Whenever I teach subtypes and a groups really “gets” the concept, this question almost always gets asked and we talk abut it. I ask them this: What is your experience with this? Do you tend to move to the same dominant subtype of their wings and arrows.
More often than not (75% of the time, people say yes, they do. Then they think about it for a while, yet come up with the same answer. My own experience is that yes, I do tend to go to social 3, social 8, social 1, and social 4 more than the other two variants of each ennea-type. As a social 2, in my 3 wing, I am image conscious (though not to the same extent as 3s), and I do access my arrow of social 8 most easily, with a need to protect groups and individuals with whom I feel a simpatico or responsibility. In my 1 wing, I am somewhat non-adaptable when I think I am right which is not most of the time, but does occur when I have a great deal of experience or knowledge. In my arrow 4, yes I am most prone to shame, fueled through suffering, though I don’t stay there for very long.
What do you think, but more important, what is your experience?
Question 2 | Although we have one subtype – the intersection of our type’s passion and one of the three human instincts: self-preservation, social, and one-to-one – that is dominant (well, some of us have two that are relatively equal), do we still act from our dormant subtype when circumstances elicit that particular instinct?

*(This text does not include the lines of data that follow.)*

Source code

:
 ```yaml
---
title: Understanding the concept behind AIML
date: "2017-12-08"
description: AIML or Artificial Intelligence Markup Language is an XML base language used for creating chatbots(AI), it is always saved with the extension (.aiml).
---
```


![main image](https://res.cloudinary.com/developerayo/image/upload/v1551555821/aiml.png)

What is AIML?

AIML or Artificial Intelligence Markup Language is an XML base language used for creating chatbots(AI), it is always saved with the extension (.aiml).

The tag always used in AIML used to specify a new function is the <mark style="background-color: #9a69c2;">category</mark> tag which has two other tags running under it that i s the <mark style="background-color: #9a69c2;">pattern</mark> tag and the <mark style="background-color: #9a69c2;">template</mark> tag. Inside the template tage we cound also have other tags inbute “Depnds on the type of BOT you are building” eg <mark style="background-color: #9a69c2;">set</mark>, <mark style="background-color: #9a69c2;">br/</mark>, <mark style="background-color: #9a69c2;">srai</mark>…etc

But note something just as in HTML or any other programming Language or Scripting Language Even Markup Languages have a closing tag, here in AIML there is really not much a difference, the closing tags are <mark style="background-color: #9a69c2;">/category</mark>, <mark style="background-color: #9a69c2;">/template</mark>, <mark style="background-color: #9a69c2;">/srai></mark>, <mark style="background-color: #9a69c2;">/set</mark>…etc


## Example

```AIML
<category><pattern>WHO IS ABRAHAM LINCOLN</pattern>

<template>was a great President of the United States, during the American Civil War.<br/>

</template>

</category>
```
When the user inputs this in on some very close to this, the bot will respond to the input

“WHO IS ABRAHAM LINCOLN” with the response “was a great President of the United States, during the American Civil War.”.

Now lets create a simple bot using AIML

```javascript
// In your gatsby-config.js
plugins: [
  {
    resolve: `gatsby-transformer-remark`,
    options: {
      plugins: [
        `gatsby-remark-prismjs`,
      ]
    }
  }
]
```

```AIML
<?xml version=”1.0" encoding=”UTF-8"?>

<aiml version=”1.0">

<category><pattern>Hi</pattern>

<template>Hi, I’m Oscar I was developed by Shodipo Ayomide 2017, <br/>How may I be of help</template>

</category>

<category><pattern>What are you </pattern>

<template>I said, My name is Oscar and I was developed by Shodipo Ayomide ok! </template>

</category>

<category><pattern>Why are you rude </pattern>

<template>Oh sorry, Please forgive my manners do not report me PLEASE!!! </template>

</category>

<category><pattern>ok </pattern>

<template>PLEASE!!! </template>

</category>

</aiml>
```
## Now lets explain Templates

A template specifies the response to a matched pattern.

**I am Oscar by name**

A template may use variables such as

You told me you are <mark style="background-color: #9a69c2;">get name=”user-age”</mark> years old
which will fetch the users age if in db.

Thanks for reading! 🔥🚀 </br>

I have really been wondering about this, having observed myself, and my son most closely. This can be difficult to know about others unless we really know them, spend large of amounts of time with them, and they share their inner experiences clearly. My 20 year-old son is a social 3, and this was clear since he was about 8 years-old. He was very image conscious, even though he is a pretty evolved guy, and though a bit introverted, he loved to hangout with famous people. Once he walked up to Arnold Schwarzeneggeron Halloween (Arnold was out with his family), shook is hand, and said this: Arnold, I’m not old enough to vote and wouldn’t have voted for you if I could, but you’re doing a pretty good job! (Now my son would not say this, as Arnold started having big problems as governor soon after, these not related to his “love-child.”)
But when he really fell in love, he looked just like a one-to-one 3. Willing to devote himself to and sacrifice himself for his beloved, he upped his “masculine” image, engaged in activities about which he had zero interest (chick flicks!), and socialized with her friends more than his, even though her friends were somewhat uninteresting to him. Most recently, as a junior in college, he is worried about what to do with his life. He’s far more anxious than I’ve ever seen him, trusts less, is more honest about everything he feels, and so forth. He feels somewhat like a self-preserving 3, trying to be good, and not needing to draw much attention to himself.
So what do you think about the idea that circumstances may elicit our least dominant instinct? What is your experience?
Question 3 | Claudio Naranjo says (and I think he is very accurate about this) – that we have two active subtypes and these can switch in dominance at different points in our lives, what causes them to switch?
Maybe this is related to the 2nd question, but maybe it’s not. I do think that when I was younger (maybe until I was 40), my one-on-one instinct was much more active, maybe even stronger in some was than my social instinct is now. I will admit to never sacrificing a good cause for a relationship, but I did think about doing so at several times in my life. And until I was about 35, I did have a way of listening so closely to people that I was often told I made them feel like they were the only one in the world. This goes for male and female friends as well as romantic relationships.
So what do you think about what causes our two active instincts to change in importance (if they have for you, which many people say is not the case)? What is your experience?